══ WORKING DATA ══
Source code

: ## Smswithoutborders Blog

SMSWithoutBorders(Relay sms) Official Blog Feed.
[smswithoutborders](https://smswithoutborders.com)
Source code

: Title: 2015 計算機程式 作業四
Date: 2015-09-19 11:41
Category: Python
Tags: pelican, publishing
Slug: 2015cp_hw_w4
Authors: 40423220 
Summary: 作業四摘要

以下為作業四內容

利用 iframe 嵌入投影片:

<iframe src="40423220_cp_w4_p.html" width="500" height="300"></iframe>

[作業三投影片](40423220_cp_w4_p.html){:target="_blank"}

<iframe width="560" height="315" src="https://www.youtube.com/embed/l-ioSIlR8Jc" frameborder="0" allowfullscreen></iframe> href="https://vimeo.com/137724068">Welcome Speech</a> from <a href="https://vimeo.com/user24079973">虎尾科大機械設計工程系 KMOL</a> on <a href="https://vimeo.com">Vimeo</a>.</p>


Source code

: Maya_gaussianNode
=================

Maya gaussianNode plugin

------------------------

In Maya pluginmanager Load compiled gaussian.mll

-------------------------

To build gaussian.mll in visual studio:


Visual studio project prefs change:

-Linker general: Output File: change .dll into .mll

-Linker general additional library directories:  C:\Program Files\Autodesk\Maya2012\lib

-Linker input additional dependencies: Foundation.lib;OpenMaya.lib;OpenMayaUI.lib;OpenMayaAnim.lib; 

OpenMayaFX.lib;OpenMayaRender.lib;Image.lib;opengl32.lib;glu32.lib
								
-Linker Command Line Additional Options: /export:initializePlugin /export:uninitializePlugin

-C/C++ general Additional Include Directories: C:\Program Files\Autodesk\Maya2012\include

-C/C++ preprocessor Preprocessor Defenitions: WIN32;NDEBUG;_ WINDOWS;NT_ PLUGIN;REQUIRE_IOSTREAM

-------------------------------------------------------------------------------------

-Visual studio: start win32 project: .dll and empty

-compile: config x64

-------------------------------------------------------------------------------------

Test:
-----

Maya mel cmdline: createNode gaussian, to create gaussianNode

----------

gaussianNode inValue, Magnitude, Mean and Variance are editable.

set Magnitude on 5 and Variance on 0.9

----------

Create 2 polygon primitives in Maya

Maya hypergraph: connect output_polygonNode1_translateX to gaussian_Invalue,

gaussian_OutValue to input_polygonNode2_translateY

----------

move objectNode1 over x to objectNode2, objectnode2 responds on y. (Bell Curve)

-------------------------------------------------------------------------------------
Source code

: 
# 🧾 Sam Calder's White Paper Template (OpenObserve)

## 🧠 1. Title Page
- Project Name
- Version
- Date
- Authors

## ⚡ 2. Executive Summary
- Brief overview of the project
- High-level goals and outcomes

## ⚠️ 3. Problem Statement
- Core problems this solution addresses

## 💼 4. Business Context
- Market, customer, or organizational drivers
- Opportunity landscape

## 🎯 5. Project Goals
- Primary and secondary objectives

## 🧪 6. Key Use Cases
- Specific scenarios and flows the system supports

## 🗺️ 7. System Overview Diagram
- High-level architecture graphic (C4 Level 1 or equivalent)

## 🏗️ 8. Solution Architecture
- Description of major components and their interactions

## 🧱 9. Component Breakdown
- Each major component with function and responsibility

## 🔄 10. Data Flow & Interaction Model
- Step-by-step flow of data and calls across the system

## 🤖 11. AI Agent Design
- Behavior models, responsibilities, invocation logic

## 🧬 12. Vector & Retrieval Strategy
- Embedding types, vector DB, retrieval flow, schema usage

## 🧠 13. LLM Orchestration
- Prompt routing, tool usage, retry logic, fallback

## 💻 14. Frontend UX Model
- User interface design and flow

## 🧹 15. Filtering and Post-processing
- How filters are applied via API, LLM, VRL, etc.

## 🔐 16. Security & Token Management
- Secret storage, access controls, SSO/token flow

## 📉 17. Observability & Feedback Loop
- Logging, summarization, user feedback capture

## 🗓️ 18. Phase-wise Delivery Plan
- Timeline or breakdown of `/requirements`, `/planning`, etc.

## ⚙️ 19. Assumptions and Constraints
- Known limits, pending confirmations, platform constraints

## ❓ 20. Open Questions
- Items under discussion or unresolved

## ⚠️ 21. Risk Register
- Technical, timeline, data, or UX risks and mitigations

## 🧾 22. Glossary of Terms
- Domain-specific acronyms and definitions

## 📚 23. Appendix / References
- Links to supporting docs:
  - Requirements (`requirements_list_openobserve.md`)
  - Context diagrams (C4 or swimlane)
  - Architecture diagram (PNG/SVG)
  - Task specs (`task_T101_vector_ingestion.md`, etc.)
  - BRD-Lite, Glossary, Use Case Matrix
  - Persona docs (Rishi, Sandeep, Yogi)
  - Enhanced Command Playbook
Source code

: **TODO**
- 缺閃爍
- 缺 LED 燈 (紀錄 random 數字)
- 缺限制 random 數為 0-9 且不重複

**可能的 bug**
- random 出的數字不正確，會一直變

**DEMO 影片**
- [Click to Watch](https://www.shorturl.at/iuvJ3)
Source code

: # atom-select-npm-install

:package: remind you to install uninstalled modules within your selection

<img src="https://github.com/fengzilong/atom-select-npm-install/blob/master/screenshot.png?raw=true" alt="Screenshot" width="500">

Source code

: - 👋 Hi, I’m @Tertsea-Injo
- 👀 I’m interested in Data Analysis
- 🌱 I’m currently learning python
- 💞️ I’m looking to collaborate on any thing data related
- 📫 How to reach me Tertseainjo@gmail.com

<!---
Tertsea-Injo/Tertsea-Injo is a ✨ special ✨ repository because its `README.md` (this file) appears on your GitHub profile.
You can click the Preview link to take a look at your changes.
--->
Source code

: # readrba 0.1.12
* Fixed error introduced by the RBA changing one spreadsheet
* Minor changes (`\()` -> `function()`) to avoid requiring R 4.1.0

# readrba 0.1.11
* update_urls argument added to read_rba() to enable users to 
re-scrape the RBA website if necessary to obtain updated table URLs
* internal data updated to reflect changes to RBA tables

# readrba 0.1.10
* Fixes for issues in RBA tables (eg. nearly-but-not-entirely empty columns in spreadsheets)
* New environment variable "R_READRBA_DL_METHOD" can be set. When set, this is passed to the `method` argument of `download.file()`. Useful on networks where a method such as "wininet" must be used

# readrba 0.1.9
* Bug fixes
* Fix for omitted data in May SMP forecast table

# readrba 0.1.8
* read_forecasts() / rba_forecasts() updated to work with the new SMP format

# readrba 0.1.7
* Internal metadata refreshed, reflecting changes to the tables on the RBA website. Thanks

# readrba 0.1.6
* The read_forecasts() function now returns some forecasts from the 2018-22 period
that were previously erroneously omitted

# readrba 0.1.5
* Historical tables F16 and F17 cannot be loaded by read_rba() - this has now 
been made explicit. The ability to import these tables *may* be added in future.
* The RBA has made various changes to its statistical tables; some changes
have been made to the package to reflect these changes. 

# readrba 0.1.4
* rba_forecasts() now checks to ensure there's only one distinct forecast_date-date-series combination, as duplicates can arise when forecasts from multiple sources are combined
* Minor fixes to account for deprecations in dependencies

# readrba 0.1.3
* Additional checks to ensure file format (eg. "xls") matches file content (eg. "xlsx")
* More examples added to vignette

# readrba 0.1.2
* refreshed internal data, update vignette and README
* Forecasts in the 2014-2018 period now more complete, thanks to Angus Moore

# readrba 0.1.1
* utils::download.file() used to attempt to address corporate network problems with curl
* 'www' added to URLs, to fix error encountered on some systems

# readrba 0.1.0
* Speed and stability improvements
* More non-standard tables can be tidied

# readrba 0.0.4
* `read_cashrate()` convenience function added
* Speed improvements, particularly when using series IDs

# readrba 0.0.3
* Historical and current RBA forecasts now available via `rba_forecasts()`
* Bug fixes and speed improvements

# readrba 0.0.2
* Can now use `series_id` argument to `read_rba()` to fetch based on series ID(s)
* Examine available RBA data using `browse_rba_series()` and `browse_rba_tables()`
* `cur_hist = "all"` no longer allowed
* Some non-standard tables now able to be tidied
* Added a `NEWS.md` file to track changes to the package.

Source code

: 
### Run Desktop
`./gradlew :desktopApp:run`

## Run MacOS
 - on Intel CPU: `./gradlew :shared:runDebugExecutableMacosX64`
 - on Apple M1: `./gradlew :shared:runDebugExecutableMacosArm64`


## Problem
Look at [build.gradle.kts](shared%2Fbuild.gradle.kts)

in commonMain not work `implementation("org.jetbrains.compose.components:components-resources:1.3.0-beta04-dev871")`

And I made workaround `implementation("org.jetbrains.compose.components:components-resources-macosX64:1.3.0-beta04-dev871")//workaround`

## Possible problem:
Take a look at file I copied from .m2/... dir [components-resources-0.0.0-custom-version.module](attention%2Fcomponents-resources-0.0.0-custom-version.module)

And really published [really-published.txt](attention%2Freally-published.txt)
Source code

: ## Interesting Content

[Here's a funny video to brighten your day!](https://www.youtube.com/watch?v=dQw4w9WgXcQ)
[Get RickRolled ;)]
═══
--- WHAT TO PRODUCE ---
Copy out each line of the data above, exactly, if it lies between the line holding "And I made workaround" and the line holding "## Interesting Content", inclusive; copy no other line.

--- TASK SOLUTION ---
And I made workaround `implementation("org.jetbrains.compose.components:components-resources-macosX64:1.3.0-beta04-dev871")//workaround`

## Possible problem:
Take a look at file I copied from .m2/... dir [components-resources-0.0.0-custom-version.module](attention%2Fcomponents-resources-0.0.0-custom-version.module)

And really published [really-published.txt](attention%2Freally-published.txt)
Source code

: ## Interesting Content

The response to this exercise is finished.